===== EXERCISE INPUT

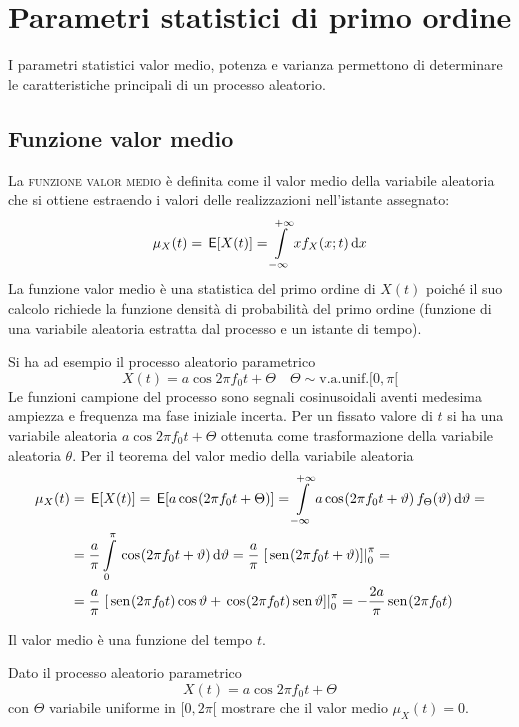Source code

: \section{Parametri statistici di primo ordine}
I parametri statistici valor medio, potenza e varianza permettono di determinare le caratteristiche principali di un processo aleatorio.

\subsection{Funzione valor medio}
La \textsc{funzione valor medio} è definita come il valor medio della variabile aleatoria che si ottiene estraendo i valori delle realizzazioni nell'istante assegnato:
\begin{equation}\label{eq:proc_valor_medio}
\mu_X(t)=\,{\operatorname{\mathsf{E}}}\!\left[{X(t)}\right]=\int\limits_{-\infty}^{+\infty}{x f_X(x;t)}{\,\mathop{}\!\mathrm{d}{x}}
\end{equation}
La funzione valor medio è una statistica del primo ordine di $X(t)$ poiché il suo calcolo richiede la funzione densità di probabilità del primo ordine (funzione di una variabile aleatoria estratta dal processo e un istante di tempo).

\begin{esempio}
Si ha ad esempio il processo aleatorio parametrico
\[X(t)=a\cos{2\pi f_0 t+\Theta}\quad\Theta\sim\text{v.a.unif.} [0,\pi[\]
Le funzioni campione del processo sono segnali cosinusoidali aventi medesima ampiezza e frequenza ma fase iniziale incerta. Per un fissato valore di $t$ si ha una variabile aleatoria $a\cos{2\pi f_0 t+\Theta}$ ottenuta come trasformazione della variabile aleatoria $\theta$. 
Per il teorema del valor medio della variabile aleatoria
\begin{equation}\label{eq:esempio_processo_non_stazionario_valor_medio}
\begin{split}\mu_X(t)&=\E{X(t)}=\E{a\cos{2\pi f_0 t+\Theta}}=\intinf{ a\cos{2\pi f_0 t+\theta}f_\Theta(\theta)}{\theta}=\\
&=\frac{a}{\pi}\intd{0}{\pi}{\cos{2\pi f_0 t+\theta}}{\theta}=\frac{a}{\pi}\bound{0}{\pi}{\sen{2\pi f_0 t+\theta}}=\\
&=\frac{a}{\pi}\bound{0}{\pi}{\sen{2\pi f_0 t}\Cos\theta+\cos{2\pi f_0 t}\Sen\theta}=-\frac{2a}{\pi}\sen{2\pi f_0 t}\end{split}\end{equation}

Il valor medio è una funzione del tempo $t$.
\end{esempio}

\begin{esercizio}Dato il processo aleatorio parametrico
\[X(t)=a\cos{2\pi f_0 t+\Theta}\]
con $\Theta$ variabile uniforme in $[0,2\pi[$ mostrare che il valor medio $\mu_X(t)=0$.
\end{esercizio}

==========

**WHAT YOU ARE ASKED TO DO**
Count of lines in the data above that contain the string "parametrico": give this number and no other words.

**RESPONSE TO THIS TASK**
2